Assignment:
Which lines below fall between the one containing "To give us a" and the one containing "## Next Steps"? Repeat them exactly, counting both of those lines, and add nothing else.

Excerpts from a dataset
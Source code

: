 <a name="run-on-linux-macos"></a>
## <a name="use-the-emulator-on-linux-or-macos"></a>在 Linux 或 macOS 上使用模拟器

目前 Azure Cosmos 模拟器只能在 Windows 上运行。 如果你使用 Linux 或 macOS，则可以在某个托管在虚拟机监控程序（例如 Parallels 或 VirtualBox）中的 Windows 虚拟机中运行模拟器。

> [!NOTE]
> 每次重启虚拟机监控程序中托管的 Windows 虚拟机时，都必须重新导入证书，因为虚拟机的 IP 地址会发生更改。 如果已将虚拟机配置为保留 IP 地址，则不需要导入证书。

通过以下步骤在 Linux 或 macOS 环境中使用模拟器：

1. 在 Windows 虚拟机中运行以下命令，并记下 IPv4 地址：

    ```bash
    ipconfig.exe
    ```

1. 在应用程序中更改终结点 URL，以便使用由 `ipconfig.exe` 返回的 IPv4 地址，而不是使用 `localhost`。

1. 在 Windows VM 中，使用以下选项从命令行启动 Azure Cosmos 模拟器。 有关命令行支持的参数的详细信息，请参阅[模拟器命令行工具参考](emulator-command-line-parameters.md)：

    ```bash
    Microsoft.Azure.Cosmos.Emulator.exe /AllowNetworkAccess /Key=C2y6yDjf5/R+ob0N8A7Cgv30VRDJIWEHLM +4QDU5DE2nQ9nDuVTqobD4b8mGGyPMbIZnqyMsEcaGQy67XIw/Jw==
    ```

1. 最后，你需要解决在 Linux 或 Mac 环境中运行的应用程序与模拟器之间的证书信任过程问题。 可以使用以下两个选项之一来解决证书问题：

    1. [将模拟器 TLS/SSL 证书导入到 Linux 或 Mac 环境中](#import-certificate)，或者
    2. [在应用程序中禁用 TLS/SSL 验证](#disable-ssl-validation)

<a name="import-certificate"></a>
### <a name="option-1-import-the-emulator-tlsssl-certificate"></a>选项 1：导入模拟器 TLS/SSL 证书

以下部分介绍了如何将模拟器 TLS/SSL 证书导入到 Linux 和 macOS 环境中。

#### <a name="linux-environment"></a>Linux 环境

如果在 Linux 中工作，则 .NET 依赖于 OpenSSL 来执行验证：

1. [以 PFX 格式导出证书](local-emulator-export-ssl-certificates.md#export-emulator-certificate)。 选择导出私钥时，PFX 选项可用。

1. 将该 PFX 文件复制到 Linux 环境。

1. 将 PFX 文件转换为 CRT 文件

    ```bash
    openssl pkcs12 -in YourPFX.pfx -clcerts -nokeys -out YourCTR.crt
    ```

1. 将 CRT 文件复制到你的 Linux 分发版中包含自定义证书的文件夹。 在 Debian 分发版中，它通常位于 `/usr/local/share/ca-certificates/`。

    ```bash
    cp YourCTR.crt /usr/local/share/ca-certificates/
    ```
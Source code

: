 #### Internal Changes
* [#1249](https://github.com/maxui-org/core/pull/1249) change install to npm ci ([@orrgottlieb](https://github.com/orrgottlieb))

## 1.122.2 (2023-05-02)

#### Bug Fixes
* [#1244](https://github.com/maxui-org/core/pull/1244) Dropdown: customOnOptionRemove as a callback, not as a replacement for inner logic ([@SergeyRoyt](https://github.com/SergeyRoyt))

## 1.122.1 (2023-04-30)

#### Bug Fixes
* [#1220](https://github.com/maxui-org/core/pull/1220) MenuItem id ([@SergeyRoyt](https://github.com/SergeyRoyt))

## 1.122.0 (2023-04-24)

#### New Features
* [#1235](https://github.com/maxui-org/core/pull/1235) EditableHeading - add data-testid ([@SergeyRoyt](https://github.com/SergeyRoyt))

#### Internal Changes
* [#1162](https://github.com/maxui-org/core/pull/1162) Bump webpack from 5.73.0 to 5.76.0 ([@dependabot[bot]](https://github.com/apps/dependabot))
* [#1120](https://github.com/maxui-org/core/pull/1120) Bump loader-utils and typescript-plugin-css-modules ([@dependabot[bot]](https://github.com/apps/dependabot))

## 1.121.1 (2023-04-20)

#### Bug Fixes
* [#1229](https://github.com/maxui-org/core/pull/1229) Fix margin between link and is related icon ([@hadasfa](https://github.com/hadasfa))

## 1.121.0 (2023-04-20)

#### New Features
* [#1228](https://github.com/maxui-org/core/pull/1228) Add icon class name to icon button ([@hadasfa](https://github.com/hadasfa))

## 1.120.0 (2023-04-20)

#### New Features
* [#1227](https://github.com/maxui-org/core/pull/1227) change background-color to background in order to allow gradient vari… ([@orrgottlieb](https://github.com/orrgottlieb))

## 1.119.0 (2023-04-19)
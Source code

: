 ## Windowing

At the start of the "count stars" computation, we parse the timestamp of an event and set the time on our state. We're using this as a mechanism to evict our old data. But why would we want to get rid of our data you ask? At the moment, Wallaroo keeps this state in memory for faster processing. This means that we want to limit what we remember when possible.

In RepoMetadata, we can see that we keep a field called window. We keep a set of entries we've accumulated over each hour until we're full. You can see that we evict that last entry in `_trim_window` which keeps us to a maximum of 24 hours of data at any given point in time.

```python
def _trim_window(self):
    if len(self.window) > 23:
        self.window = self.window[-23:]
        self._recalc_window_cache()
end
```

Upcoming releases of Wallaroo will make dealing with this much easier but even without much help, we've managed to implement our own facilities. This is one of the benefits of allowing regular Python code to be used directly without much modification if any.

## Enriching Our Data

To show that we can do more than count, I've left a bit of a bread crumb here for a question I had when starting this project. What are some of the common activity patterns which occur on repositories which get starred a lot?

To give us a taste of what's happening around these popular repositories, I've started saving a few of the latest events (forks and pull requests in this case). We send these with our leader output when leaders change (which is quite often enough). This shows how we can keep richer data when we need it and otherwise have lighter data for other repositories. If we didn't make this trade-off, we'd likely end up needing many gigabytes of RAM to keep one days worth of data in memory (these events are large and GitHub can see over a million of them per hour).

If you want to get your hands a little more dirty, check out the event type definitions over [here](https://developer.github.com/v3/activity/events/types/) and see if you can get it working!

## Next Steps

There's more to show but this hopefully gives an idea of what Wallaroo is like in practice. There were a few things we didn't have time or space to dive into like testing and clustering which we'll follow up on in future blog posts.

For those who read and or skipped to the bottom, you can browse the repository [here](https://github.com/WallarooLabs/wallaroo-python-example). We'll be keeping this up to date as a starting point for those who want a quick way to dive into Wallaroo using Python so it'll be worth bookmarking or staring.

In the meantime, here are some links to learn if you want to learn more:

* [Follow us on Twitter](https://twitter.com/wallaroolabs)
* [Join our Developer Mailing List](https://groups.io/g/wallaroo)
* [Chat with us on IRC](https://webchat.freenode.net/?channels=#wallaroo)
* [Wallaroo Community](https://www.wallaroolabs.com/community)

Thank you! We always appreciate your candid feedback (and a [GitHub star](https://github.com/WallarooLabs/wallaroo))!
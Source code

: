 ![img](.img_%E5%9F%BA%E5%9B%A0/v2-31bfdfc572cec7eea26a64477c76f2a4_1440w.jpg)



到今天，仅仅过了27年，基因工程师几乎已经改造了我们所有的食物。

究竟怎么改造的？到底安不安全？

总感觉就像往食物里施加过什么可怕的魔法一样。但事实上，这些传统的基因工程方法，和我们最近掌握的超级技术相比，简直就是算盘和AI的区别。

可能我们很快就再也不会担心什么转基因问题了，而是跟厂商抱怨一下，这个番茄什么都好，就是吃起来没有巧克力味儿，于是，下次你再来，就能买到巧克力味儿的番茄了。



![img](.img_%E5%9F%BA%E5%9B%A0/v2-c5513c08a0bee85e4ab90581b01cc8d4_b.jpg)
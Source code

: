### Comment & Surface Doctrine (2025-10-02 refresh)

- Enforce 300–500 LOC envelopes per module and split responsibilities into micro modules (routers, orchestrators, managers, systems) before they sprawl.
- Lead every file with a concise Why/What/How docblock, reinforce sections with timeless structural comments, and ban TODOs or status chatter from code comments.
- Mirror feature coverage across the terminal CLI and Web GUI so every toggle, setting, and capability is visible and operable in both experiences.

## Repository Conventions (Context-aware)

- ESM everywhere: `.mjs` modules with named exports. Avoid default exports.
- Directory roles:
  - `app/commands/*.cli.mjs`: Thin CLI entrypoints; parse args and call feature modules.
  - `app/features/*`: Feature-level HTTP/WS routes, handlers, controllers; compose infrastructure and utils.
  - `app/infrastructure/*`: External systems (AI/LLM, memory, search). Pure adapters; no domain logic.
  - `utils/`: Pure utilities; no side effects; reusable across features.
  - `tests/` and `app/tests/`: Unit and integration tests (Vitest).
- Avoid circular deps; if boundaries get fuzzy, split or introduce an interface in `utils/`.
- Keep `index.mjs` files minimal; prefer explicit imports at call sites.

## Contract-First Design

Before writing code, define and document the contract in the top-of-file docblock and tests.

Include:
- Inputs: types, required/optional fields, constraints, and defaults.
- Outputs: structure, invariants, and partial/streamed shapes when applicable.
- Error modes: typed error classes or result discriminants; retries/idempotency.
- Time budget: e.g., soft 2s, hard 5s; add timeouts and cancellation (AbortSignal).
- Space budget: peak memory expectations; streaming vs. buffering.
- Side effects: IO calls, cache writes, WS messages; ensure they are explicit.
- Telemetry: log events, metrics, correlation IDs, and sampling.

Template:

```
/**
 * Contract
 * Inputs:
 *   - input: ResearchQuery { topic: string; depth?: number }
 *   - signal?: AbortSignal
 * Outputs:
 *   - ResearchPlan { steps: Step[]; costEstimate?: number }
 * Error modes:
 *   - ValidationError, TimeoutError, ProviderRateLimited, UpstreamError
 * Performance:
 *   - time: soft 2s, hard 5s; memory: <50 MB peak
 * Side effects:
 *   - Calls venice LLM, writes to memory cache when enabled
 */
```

Completed task:
To give us a taste of what's happening around these popular repositories, I've started saving a few of the latest events (forks and pull requests in this case). We send these with our leader output when leaders change (which is quite often enough). This shows how we can keep richer data when we need it and otherwise have lighter data for other repositories. If we didn't make this trade-off, we'd likely end up needing many gigabytes of RAM to keep one days worth of data in memory (these events are large and GitHub can see over a million of them per hour).

If you want to get your hands a little more dirty, check out the event type definitions over [here](https://developer.github.com/v3/activity/events/types/) and see if you can get it working!

## Next Steps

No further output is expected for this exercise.